For a closed curve in the plane, the area form is $d\omega=dx\wedge dy$. So the area of $M$ is just the region bounded by $\partial M$ - the closed, simple curve. Therefore for any $\omega$ such that $d\omega = dx\wedge dy$ you can find the area by integrating $\omega$ on the curve $\partial M$, here are some examples: $$Area = \int_M dx\wedge dy = \int_{\partial M}x dy = -\int_{\partial M}ydx = \frac{1}{2}\int_{\partial M}xdy - ydx$$
Let $D$ be the interior of the simple closed curve $\mathcal{C}$. Then we are after $$ A = \iint_D 1\ dxdy$$ We need to find some $f(x,y) = (f_1(x,y),f_2(x,y))$ such that $\frac{\partial f_2}{\partial x} - \frac{\partial f_1}{\partial y} = 1$. Observe that $f(x,y) = (0,x)$ does the trick. Then by Green's Theorem, \begin{align} A &= \iint_D 1\ dxdy\\ &= \iint_D \left(\frac{\partial f_2}{\partial x} - \frac{\partial f_1}{\partial y}\right)\ dxdy\\ &= \int_\mathcal{C} (f_1dx + f_2dy)\\ &= \int_\mathcal{C} x\ dy \end{align} And the other equality is got by defining a different $f(x,y)$ (I'll won't spoil the fun for you there).
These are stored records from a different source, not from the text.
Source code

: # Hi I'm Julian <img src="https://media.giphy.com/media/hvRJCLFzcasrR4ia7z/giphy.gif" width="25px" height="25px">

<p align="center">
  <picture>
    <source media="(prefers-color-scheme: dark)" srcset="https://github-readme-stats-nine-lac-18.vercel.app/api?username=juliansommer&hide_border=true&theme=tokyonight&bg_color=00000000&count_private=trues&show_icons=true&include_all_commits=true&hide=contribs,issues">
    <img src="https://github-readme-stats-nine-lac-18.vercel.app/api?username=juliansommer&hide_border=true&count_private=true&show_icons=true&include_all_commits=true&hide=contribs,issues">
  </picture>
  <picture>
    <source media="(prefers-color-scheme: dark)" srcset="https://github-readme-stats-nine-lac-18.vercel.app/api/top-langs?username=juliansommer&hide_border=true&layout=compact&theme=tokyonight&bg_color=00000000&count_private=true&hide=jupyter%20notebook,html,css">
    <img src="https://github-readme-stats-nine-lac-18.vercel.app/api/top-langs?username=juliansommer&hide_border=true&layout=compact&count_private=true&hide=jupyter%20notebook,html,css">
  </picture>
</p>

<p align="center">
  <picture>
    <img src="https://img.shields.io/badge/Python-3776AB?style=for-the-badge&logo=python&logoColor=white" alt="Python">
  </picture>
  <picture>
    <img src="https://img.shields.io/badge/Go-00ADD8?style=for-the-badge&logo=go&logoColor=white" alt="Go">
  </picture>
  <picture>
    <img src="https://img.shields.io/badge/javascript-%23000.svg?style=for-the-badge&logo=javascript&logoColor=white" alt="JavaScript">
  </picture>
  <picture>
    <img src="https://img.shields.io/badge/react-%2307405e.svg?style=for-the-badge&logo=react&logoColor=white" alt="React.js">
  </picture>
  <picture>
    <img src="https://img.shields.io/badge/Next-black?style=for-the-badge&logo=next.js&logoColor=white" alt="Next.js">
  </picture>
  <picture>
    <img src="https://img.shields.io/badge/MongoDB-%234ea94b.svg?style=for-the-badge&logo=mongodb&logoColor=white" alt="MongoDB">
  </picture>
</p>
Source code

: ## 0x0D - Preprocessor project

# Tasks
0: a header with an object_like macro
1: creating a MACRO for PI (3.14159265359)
EDIT: Let's illustrate this integral on the area of a cirlce of radius $r$. Let $\mathcal{C}$ be the curve parametrized by $\mathbf{r}(t) = (r\cos(t),r\sin(t)), 0 \le t < 2\pi$.
Then, \begin{align} A &= \int_\mathcal{C} x dy \\ &= \int_0^{2\pi} (r\cos(t))\frac{dy}{dt} dt\\ &= r^2 \int_0^{2\pi} \cos(t)\cos(t) dt\\ &= r^2 \int_0^{2\pi} \frac{1}{2}(1 + \cos(2t)) dt\\ &= \frac{1}{2}r^2 \left[t + \frac{1}{2}\sin(2t) \right|_0^{2\pi}\\ &= \pi r^2 \end{align} as expected!